The bananas we buy in the store are called Cavendish bananas. They were bred to resist a killer fungus as it wiped out the kind of banana sold until the 1950s. There’s persistent talk that another fungus is on the verge of wiping out the Cavendish.
The fungus, something called a Fusarium wilt, has hit Asia and Africa and has now reached Australia’s banana-growing regions, Phoebe Sedgman reports for BloombergBusiness (H/T Mark Frauenfelder at Boing Boing ). The banana industry is worried, mostly because they have no other alternatives. This is a problem of the industry’s own making. And they had a similar issue before.
Bananas could conceivably disappear from markets, or at least get more expensive. I believe there’s going to be a new breed to replace the Cavendish, but it’s sure not guaranteed.
If you read Wheat Belly, you know today’s wheat crop doesn’t have much in common with wheat from even a hundred years ago. Very little in common with wheat being grown and sold in really ancient times. The “amber waves of grain” are gone: modern wheat doesn’t grow four or five feet tall - why waste the plant’s effort in a stem? - it’s a stubby, little club-shaped plant that’s bred (designed) to produce a lot of food crop.
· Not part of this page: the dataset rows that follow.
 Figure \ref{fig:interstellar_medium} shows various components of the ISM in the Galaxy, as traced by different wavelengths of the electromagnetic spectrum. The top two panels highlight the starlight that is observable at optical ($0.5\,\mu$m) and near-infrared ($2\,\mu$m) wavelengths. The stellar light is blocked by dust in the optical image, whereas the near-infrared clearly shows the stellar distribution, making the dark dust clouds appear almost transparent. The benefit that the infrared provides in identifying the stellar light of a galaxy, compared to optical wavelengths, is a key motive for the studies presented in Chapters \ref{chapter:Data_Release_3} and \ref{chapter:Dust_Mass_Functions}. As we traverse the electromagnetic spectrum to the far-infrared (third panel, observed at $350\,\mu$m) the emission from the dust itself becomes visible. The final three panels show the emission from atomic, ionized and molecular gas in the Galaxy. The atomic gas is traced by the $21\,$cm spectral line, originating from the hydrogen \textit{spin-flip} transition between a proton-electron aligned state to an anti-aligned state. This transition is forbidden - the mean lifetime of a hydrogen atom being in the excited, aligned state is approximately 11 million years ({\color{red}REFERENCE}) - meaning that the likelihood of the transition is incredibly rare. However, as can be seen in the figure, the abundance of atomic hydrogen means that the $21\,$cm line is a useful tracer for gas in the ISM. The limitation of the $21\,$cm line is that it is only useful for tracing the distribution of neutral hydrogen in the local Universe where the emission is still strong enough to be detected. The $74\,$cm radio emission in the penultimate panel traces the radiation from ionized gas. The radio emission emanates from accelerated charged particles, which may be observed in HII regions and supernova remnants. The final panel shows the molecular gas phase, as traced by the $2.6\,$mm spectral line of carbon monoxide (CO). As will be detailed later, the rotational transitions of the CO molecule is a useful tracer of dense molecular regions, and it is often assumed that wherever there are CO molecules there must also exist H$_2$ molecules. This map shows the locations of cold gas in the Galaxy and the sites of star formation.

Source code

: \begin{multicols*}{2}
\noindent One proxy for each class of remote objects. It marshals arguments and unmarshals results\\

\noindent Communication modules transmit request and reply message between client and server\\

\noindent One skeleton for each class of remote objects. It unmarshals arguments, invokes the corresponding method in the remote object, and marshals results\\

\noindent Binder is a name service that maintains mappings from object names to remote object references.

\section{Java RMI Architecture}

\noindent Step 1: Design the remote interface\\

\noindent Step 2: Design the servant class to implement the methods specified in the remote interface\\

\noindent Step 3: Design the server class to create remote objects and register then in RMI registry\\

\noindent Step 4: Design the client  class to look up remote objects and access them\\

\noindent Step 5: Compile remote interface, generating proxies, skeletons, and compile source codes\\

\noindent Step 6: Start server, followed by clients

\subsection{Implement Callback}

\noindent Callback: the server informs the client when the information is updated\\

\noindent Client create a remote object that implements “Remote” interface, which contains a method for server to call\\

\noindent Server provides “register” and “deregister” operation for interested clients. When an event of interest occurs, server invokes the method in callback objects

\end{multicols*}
Though the modern version of wheat has been around since the early 1960s, history shows that humans have been eating the original wild version going back 10,000 or 11,000 years. In fact, the Middle East (primarily southeast Turkey) can claim early dibs on this crop.
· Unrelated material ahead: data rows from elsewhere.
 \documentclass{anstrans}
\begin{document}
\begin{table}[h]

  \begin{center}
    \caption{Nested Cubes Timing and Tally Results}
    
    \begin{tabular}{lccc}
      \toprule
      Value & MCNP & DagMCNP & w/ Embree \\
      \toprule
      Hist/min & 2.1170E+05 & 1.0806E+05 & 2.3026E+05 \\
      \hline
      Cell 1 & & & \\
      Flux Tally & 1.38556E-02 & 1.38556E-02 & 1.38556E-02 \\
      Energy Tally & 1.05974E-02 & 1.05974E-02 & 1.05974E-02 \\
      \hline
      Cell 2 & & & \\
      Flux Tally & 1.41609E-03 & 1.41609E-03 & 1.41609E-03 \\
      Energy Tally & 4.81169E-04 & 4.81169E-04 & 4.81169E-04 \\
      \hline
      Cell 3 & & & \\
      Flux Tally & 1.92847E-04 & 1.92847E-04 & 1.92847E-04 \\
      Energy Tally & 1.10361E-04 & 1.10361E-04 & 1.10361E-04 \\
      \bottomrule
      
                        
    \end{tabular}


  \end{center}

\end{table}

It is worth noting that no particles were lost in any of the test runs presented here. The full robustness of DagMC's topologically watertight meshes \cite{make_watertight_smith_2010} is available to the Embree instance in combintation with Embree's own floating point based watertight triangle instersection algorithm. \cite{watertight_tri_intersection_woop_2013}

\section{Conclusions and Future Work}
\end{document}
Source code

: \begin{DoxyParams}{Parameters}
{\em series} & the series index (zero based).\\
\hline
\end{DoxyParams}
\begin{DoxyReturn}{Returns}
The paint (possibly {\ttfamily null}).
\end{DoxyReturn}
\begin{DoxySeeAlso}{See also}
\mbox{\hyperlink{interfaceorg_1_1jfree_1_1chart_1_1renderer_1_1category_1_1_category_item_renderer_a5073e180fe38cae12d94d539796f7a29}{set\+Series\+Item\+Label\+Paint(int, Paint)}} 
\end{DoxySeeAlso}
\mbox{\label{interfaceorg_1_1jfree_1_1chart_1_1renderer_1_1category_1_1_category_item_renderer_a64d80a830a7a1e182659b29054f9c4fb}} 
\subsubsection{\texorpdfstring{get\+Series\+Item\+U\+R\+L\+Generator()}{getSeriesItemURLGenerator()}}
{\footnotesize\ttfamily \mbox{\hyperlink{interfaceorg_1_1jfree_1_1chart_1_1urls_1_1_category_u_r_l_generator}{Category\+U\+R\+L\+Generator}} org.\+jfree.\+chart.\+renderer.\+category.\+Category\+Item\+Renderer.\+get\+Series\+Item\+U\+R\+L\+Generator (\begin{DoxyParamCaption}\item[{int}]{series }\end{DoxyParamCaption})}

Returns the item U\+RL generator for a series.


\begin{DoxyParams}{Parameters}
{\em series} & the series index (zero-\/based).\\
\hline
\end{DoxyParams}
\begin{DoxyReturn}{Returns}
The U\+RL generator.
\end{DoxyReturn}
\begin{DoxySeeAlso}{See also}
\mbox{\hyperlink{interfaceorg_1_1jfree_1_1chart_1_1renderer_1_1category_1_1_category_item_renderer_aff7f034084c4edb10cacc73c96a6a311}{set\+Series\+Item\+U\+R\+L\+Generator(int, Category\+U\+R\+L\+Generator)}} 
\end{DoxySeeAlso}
The ancestor of modern wheat was known as einkorn. The Natufians, who roamed much of the Middle East, made use of not only einkorn but also wild cereals and rye. The climate in the area allowed them to cultivate the seeds and plan for the long term.
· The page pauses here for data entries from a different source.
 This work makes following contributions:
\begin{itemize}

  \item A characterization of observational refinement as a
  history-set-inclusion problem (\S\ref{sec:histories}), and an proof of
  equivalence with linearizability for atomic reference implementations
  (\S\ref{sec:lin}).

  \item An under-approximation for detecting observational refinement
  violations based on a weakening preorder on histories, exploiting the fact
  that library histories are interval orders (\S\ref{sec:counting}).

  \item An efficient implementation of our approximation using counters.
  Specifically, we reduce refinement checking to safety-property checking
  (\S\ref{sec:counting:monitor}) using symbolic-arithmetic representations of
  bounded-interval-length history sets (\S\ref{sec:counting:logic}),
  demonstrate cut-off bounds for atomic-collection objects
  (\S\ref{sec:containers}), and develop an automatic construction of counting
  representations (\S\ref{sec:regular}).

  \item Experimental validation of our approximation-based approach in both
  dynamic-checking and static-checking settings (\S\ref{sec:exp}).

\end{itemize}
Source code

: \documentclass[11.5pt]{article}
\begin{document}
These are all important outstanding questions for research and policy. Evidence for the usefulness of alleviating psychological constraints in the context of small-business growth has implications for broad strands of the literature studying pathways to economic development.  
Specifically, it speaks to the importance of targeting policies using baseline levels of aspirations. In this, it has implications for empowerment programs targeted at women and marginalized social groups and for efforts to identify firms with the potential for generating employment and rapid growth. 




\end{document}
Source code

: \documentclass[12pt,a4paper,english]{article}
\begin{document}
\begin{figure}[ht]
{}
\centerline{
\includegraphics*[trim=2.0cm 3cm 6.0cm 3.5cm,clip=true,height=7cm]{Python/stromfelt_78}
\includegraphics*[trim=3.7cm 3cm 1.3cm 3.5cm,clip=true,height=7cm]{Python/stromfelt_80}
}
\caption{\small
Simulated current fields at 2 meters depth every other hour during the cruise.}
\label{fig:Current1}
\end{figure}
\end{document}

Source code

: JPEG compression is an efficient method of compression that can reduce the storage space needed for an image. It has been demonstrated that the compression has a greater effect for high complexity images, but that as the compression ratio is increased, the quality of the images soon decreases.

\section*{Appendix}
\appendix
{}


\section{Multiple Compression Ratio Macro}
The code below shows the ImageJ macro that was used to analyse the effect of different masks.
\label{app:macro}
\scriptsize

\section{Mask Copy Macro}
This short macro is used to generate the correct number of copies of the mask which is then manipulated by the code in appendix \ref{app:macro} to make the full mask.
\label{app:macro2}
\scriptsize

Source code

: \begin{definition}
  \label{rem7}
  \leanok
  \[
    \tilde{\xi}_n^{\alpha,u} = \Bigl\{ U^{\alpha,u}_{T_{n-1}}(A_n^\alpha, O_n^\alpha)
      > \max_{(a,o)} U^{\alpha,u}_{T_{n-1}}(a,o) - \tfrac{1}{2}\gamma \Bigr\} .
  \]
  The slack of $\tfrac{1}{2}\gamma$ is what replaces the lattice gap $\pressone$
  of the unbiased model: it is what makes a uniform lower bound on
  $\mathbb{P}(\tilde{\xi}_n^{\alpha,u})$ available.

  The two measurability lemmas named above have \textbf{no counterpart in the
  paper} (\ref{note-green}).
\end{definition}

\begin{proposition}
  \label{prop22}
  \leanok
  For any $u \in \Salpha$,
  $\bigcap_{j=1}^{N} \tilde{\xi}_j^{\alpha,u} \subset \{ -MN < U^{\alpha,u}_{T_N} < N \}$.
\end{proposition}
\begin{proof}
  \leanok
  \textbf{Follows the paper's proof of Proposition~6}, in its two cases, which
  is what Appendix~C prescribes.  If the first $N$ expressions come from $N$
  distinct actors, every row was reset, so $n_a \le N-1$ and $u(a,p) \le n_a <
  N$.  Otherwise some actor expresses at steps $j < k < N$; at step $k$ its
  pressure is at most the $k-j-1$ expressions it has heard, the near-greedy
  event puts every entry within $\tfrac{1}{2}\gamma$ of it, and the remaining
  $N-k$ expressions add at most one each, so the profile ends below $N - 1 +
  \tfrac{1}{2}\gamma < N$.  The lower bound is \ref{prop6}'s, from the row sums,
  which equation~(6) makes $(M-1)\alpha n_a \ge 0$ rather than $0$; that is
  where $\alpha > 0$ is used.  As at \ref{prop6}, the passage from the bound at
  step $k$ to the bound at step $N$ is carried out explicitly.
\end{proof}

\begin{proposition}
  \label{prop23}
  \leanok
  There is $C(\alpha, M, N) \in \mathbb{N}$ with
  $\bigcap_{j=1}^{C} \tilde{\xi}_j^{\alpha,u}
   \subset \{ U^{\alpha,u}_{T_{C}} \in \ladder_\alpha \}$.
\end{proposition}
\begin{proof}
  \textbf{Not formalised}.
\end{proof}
Most people at that time were hunters and gatherers, but the Natufians used the wheat as a staple, and it helped them thrive and create the first settlements.
Spelt arrived on the scene around the fifth or sixth century BCE; because of its wild grass parents, it had a superior adaptability to its wheat predecessors.
Finally, the early wheat varieties concluded with triticum aestivum, also known as common bread wheat. Today’s wheat is in this form, even though triticum aestivum originally appeared about 1700 BCE.
I personally wonder if there’s anything in the food chain that hasn’t been bred to be very different from what was available even as recently as 2000 years ago.